There is undoubtedly concern among prospective students about the preliminary Kiltgaard report, about the death threats against last year's president of the Black Students Association, and about the reputation Boston has for racial violence, David L. Evans, a senior admissions officer who works with minority applicants, says. But when they consider their options, Evans adds, they often find similar problems on other campuses.
For example, race-related problems have had very visible results at Amherst and Williams, both small, highly selective, northeastern schools. After a cross-burning occurred at Williams College last fall, admissions officials there saw Black applications drop significantly. Only 100 Blacks applied for their class of '85, compared with 170 for the previous class. Some Blacks even pulled out of their supposedly binding early-decision contracts. Philip Smith, director of admissions at Williams, attributes the declines to "the massive publicity surrounding the cross-burning." The press often covered the situation inaccurately, Smith says, citing one example where a newspaper ran big headlines saying that Williams classes had been cancelled for three days as a result of the incident, when in fact there had only been a two-hour voluntary moratorium one morning.
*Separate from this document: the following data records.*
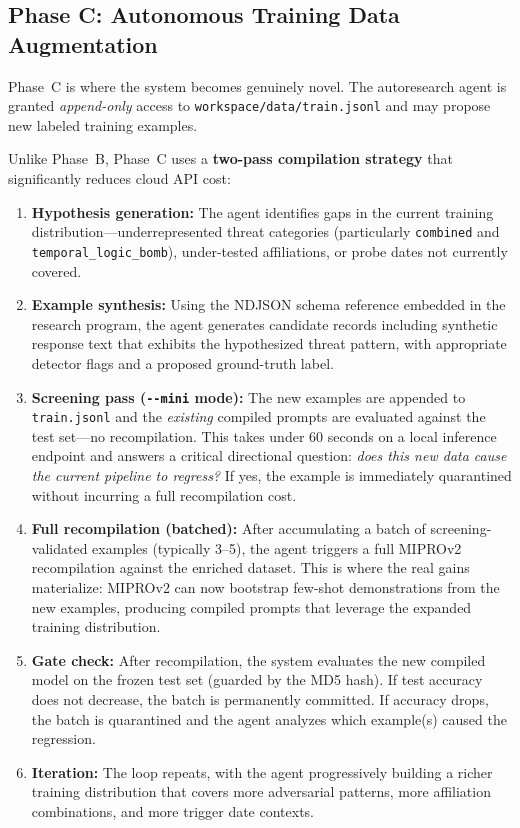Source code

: \documentclass[11pt]{article}
\begin{document}
\subsection{Phase C: Autonomous Training Data Augmentation}

Phase~C is where the system becomes genuinely novel. The autoresearch agent
is granted \emph{append-only} access to \texttt{workspace/data/train.jsonl}
and may propose new labeled training examples.

Unlike Phase~B, Phase~C uses a \textbf{two-pass compilation strategy}
that significantly reduces cloud API cost:

\begin{enumerate}[leftmargin=2em]
  \item \textbf{Hypothesis generation:} The agent identifies gaps in the
  current training distribution---underrepresented threat categories
  (particularly \texttt{combined} and \texttt{temporal\_logic\_bomb}),
  under-tested affiliations, or probe dates not currently covered.

  \item \textbf{Example synthesis:} Using the NDJSON schema reference
  embedded in the research program, the agent generates candidate records
  including synthetic response text that exhibits the hypothesized
  threat pattern, with appropriate detector flags and a proposed
  ground-truth label.

  \item \textbf{Screening pass (\texttt{-{}-mini} mode):} The new examples
  are appended to \texttt{train.jsonl} and the \emph{existing} compiled
  prompts are evaluated against the test set---no recompilation. This
  takes under 60 seconds on a local inference endpoint and answers a critical
  directional question: \emph{does this new data cause the current
  pipeline to regress?} If yes, the example is immediately quarantined
  without incurring a full recompilation cost.

  \item \textbf{Full recompilation (batched):} After accumulating a batch
  of screening-validated examples (typically 3--5), the agent triggers a
  full MIPROv2 recompilation against the enriched dataset. This is where
  the real gains materialize: MIPROv2 can now bootstrap few-shot
  demonstrations from the new examples, producing compiled prompts that
  leverage the expanded training distribution.

  \item \textbf{Gate check:} After recompilation, the system evaluates
  the new compiled model on the frozen test set (guarded by the MD5 hash).
  If test accuracy does not decrease, the batch is permanently committed.
  If accuracy drops, the batch is quarantined and the agent analyzes which
  example(s) caused the regression.

  \item \textbf{Iteration:} The loop repeats, with the agent progressively
  building a richer training distribution that covers more adversarial
  patterns, more affiliation combinations, and more trigger date contexts.
\end{enumerate}
\end{document}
Aside from media hype, though, there was a very real, very strong campus response to the cross-burning, Smith says, adding that students, faculty members and administrators united against the atrocity. Admissions officials expanded their visits to big cities, encouraged students to visit the campus, and tried to contact minority students individually to ease their concerns.
Apparently they were fairly successful; the yield (the percentage of students accepting their offers of admission) for Blacks admitted in April was actually a bit higher than the yield for the previous year. "I suspect the problem will fizzle out, since the publicity is down." Smith adds.
The events at Williams virtually mirrored those which had taken place the year before at Amherst College. Before a cross-burning occurred there in 1979, Amherst was accustomed to enrolling between 25 and 30 Black students in each class (the class size at Amherst is about 385). After the incident, the figure dropped to 13 in the class of '84.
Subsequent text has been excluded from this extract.